In Nepenthes and Sarracenia, the pitchers are meant for catching and digesting insects. The lamina is modified into a pitcher. The leaf apex gives rise to a coloured lid for attracting insects. In Nepenthes, the leaf base is foliaceous while the leaf stalk is tendrillar. The rim of the pitcher has nectariferous glands. The interior of the pitcher is slippery. The base is filled up with digestive fluid.
(07) Succulent Leaves
The leaves are fleshy or swollen. They store water, mucilage, or food materials. Succulent leaves occur in plants of saline and xerophytic habitats, e.g., Aloe, Agave, Bryophyllum, Portulaca. In bulbs, the fleshy scales are actually the leaf bases, e.g., Onion.
(08) Scale Leaves
They are whitish or brownish, small, dry, and membranous leaves that do not take part in photosynthesis. Photosynthesis is performed by green stems, e.g., Casuarina, Ruscus.
(09) Coloured Leaves
In Poinsettia (= Euphorbia pulcherrima, vern. Lai Patti), the leaves borne near the cyathia are brightly coloured to attract insects for pollination.
(10) Floral Organs
Floral organs are specialized leaves sepals, petals, stamens, and carpels. Sepals are protective and green, petals are coloured and attractive, and stamens are pollen-bearing structures or microsporophylls while carpels are ovule-bearing megasporophylls.

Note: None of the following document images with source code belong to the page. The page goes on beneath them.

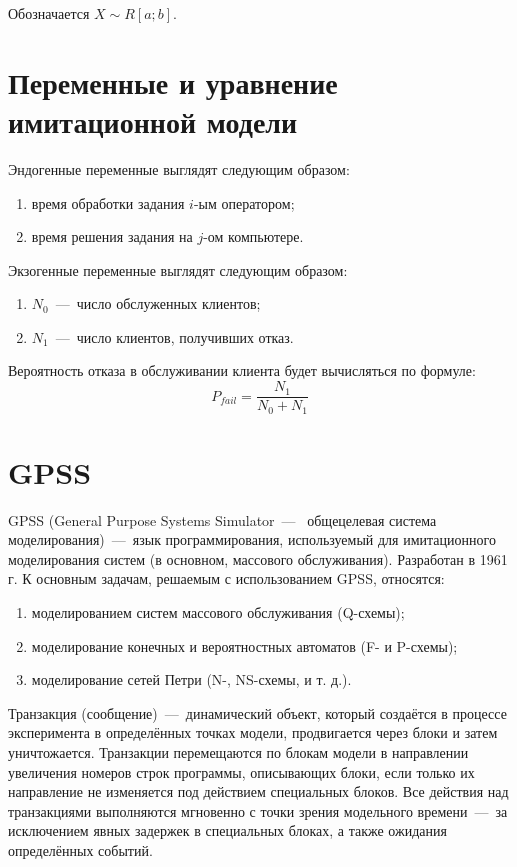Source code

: Обозначается $X \sim R[a; b]$.

\clearpage

\section{Переменные и уравнение имитационной модели}

Эндогенные переменные выглядят следующим образом:
\begin{enumerate}
	\item время обработки задания $i$-ым оператором;
	\item время решения задания на $j$-ом компьютере.
\end{enumerate}

Экзогенные переменные выглядят следующим образом:
\begin{enumerate}
	\item $N_{0}$~---~число обслуженных клиентов;
	\item $N_{1}$~---~число клиентов, получивших отказ.
\end{enumerate}

Вероятность отказа в обслуживании клиента будет вычисляться по формуле:
\begin{equation}
	P_{fail} = \frac{N_{1}}{N_{0} + N_{1}}
\end{equation}

\section{GPSS}

GPSS (General Purpose Systems Simulator~---~ общецелевая система моделирования)~---~язык программирования, используемый для имитационного моделирования систем (в основном, массового обслуживания).
Разработан в 1961 г.
К основным задачам, решаемым с использованием GPSS, относятся:
\begin{enumerate}
	\item моделированием систем массового обслуживания (Q-схемы);
	\item моделирование конечных и вероятностных автоматов (F- и P-схемы);
	\item моделирование сетей Петри (N-, NS-схемы, и т. д.).
\end{enumerate}

Транзакция (сообщение)~---~динамический объект, который создаётся в процессе эксперимента в определённых точках модели, продвигается через блоки и затем уничтожается.
Транзакции перемещаются по блокам модели в направлении увеличения номеров строк программы, описывающих блоки, если только их направление не изменяется под действием специальных блоков.
Все действия над транзакциями выполняются мгновенно с точки зрения модельного времени~---~за исключением явных задержек в специальных блоках, а также ожидания определённых событий.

IMPORTANCE OF LEAF MORPHOLOGY
1. Leaf morphology is employed in taxonomy for accurate description, identification, and classification of plants. For this, the leaves show specific variations in shape, apex, base, margin, phyllotaxy, venation, etc.

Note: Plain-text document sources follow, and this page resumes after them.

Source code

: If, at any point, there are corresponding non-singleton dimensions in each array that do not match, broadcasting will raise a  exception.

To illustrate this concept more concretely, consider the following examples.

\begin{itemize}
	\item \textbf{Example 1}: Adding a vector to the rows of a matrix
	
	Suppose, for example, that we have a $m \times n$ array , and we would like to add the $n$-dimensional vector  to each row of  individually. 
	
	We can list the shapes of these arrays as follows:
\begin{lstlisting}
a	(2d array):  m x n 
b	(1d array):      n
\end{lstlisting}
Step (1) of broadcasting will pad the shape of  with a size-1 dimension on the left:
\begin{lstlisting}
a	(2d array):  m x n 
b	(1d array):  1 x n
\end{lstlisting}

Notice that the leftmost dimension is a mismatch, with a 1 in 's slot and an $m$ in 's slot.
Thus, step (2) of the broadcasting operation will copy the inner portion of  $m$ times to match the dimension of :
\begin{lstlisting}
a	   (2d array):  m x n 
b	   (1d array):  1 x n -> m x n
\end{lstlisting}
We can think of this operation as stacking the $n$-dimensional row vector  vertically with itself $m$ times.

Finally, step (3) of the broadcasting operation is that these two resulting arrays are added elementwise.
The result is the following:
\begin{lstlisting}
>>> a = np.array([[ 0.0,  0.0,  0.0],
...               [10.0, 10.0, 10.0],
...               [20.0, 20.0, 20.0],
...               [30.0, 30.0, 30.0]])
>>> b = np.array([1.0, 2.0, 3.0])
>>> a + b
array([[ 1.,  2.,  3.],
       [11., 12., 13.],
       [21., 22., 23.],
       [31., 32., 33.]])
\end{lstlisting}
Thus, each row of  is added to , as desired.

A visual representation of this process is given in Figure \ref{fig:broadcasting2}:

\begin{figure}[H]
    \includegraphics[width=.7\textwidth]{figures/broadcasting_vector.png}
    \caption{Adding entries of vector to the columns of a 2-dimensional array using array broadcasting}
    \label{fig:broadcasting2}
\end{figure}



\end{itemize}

2. Crop productivity is determined by the rate of leaf production, periods for which they are retained on the plants, their orientation to light, shape, area, etc.
3. Some plants show developmental heterophylly. In such plants shape of the leaves indicates the stage of plant maturity, e.g., Gossipium, Eucalyptus.
4. Any peculiarity of shape, size, and colour including variegation of leaves is picked up by horticulturists for propagation.
5. Foliage plants are grown for adorning our verandahs and passages.
6. The foliage of some plants is economically important, e.g., Tea, Betel, Mint, Thyme, Oregano, etc.